In our shared letters, i did apologize to Dan for my behavior, but it wasn't enough. Looking back, had i embraced his truth to realize my own, i would not have lived the sheltered life i did. And when i think of Dan, beyond his beauty, was a strong powerful soul who was so alone and didn't deserve that.
In the years that followed, i would gave myself to a job that had no future, but i worked hard and long hours. i did so because i didn't think i could accept my truth. Growing up in a very judgmental family, i was scared. And my fears became true when my family turned against me when i did find the courage to accept my true self. As the years have passed, i am truly happier without them in my life. Without their judgments.
But i still had so much grown ahead of me. i began working for Cascade AIDS Project as a volunteer in office and at a bath house. My devotion to the job was appreciated and i was hired a full-time employee within a couple of months. But i didn't have the education for the position, so someone else was hired to replace me (he lasted two months). i volunteered at an AIDS hospice, but it was so difficult emotionally for me that i only stayed a year. How stupid, it was hard on me, when people were dying, many alone.
Everything in my life i had given up so easily, because it was hard. Never fighting for my dreams and desires.
Now, with my time limited on this earth, i finally see where i need to be. Where my energy should have been focused long ago.
i applaud the young LGBT people i see today for having the courage to embrace their truth. i cheer the people who fought while i was hiding. Cleve Jones, Harvey Milk, the lesbians who were the first to volunteer at the hospices, the drag queens who stood up to the police at the Stonewall Inn, the many who have fought, were beaten and even murdered while i was hiding.

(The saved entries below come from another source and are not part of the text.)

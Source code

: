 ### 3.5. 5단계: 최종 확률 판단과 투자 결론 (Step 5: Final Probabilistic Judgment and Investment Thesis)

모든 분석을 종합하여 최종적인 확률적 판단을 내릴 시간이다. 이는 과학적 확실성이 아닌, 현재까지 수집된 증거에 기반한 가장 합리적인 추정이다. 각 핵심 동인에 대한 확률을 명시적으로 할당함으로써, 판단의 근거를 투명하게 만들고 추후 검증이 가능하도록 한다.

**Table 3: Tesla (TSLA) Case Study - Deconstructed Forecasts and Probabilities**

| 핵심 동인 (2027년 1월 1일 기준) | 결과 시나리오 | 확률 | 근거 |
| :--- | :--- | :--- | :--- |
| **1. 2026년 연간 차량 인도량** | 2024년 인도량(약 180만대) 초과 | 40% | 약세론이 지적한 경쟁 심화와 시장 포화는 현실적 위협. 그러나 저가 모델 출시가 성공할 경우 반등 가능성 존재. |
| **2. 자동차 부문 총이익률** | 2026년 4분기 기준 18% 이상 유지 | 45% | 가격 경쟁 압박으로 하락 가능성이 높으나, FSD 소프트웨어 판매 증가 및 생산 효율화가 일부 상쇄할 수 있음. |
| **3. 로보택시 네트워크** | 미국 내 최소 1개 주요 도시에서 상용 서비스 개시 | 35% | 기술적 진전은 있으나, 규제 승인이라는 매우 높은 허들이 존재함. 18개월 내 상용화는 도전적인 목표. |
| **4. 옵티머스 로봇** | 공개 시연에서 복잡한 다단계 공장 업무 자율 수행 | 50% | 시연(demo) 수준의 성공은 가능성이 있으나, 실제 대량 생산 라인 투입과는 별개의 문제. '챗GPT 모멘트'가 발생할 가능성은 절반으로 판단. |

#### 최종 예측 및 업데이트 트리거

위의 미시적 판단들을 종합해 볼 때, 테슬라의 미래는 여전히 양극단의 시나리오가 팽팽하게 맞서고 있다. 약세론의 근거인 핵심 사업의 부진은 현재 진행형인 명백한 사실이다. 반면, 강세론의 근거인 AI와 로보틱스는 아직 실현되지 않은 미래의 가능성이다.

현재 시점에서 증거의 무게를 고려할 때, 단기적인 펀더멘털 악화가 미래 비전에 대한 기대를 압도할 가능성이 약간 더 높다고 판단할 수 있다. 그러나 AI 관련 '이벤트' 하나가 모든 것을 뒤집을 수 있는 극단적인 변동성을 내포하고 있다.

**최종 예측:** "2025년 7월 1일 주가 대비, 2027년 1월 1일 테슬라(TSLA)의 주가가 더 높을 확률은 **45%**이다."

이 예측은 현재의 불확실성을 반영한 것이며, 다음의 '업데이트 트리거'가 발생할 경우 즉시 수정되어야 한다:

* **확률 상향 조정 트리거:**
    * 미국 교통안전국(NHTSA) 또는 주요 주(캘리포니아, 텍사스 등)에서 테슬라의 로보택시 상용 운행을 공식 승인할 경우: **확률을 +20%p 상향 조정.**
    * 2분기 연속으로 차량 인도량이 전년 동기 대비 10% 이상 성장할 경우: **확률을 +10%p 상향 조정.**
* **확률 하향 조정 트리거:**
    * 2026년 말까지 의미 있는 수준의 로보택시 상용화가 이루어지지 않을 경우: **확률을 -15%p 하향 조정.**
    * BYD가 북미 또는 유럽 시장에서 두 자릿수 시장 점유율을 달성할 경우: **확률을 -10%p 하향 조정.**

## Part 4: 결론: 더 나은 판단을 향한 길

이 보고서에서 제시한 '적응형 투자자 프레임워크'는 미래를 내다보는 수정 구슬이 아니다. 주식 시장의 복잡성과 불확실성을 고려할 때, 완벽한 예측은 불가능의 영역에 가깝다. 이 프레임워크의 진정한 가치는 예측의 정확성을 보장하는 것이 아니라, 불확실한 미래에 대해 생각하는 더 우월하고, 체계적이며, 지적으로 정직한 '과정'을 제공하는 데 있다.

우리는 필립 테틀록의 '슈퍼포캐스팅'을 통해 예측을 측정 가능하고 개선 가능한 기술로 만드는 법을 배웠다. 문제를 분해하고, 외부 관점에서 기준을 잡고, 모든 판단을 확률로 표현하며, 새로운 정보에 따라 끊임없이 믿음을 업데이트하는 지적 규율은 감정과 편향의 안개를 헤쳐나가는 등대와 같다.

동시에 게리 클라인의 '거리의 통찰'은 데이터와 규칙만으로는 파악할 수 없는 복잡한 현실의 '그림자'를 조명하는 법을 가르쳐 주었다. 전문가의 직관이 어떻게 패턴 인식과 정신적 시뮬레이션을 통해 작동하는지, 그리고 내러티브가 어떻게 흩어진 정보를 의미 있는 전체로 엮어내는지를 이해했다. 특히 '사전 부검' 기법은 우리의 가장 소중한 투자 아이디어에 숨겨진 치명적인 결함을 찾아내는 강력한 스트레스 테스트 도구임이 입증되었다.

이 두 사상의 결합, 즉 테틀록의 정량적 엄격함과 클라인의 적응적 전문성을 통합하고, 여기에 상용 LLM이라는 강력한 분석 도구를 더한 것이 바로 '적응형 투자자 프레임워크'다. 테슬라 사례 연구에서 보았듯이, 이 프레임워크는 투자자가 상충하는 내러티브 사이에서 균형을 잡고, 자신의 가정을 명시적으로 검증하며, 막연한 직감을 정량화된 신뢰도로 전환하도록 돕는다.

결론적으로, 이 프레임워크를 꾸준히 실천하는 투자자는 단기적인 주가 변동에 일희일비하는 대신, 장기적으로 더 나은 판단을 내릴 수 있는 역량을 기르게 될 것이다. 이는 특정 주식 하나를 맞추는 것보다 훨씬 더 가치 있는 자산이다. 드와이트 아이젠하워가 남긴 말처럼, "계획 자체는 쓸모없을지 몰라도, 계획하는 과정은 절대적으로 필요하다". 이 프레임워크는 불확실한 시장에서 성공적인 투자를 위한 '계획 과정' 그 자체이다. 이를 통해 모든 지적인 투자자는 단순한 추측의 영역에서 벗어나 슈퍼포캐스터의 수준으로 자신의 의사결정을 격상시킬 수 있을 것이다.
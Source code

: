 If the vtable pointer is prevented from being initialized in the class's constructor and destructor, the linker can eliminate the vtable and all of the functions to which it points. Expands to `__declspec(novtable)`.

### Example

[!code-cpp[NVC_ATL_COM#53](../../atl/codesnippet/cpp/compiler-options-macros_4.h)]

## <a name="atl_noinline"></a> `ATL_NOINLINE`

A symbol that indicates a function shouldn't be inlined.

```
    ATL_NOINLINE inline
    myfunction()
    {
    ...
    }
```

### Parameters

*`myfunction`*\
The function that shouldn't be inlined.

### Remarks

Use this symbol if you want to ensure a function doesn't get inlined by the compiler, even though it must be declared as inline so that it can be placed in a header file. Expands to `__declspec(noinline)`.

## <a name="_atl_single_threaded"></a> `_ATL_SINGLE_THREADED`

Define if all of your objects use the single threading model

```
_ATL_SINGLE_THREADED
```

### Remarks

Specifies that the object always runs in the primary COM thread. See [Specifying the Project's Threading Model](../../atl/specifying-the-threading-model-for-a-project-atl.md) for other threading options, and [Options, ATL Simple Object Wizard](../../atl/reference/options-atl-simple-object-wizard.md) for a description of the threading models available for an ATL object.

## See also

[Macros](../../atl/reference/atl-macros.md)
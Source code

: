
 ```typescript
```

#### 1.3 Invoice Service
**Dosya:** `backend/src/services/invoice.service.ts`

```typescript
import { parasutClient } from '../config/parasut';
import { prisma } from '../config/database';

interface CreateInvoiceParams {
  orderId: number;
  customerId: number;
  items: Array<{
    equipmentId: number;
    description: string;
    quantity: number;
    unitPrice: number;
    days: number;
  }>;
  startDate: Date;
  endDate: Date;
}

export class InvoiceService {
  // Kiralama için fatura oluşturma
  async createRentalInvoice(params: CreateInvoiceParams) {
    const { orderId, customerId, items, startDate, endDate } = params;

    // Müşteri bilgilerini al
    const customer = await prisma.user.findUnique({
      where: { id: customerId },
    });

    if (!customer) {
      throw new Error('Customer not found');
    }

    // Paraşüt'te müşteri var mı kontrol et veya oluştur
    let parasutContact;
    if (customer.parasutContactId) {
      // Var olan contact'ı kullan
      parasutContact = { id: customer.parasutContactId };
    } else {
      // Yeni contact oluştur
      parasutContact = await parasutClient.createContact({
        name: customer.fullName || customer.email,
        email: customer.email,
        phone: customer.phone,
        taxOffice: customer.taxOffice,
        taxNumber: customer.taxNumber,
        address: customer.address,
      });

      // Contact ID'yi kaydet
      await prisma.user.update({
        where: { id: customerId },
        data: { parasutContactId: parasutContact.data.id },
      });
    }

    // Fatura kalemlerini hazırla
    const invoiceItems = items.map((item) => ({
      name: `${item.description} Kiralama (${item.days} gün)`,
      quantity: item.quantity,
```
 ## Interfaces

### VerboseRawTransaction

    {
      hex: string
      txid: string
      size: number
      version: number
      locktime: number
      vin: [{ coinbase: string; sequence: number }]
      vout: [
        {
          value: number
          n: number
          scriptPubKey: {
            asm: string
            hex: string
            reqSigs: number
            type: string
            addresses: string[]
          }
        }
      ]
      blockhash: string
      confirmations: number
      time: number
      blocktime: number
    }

i am NOT hiding any longer nor will i ever again. i am a happily faithfully married queer man (thank you Devon Yan). i cannot tell Dan Lusko how truly sorry i am, or the other friends i was not truly a friend to, all i can do now is never allow myself to hide. And to always protect those who still feel they must hide. And i will embrace as many as i can for as long as i can in this celebration of life.